> _DIRECTIONS FOR THIS TASK_
Could you filter the records below and keep only the lines with the word "CODASYL"?
(Beginning of DATA SUPPLIED)
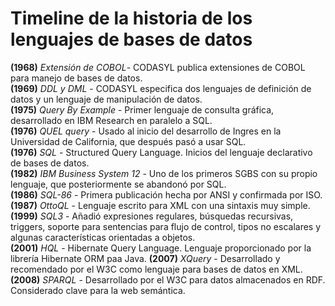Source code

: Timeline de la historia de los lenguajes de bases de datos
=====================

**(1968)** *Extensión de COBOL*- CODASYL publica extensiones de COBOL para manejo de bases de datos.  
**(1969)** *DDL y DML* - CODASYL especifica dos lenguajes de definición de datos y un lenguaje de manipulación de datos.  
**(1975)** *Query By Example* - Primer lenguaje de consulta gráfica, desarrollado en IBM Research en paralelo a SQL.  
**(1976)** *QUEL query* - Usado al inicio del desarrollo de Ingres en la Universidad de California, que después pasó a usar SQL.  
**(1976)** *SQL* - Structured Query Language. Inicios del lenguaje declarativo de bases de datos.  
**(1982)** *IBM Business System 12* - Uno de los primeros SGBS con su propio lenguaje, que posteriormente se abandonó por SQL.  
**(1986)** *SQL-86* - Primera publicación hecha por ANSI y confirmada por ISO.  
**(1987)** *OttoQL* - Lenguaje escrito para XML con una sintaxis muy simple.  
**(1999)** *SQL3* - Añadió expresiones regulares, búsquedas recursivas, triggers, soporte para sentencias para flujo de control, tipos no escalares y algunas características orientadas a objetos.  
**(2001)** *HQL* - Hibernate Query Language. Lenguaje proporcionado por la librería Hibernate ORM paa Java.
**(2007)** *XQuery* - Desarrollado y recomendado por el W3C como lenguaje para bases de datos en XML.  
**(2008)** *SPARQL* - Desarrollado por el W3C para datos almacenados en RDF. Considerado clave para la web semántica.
(End of DATA SUPPLIED)
> _FINAL ANSWER_
**(1968)** *Extensión de COBOL*- CODASYL publica extensiones de COBOL para manejo de bases de datos.  
**(1969)** *DDL y DML* - CODASYL especifica dos lenguajes de definición de datos y un lenguaje de manipulación de datos.  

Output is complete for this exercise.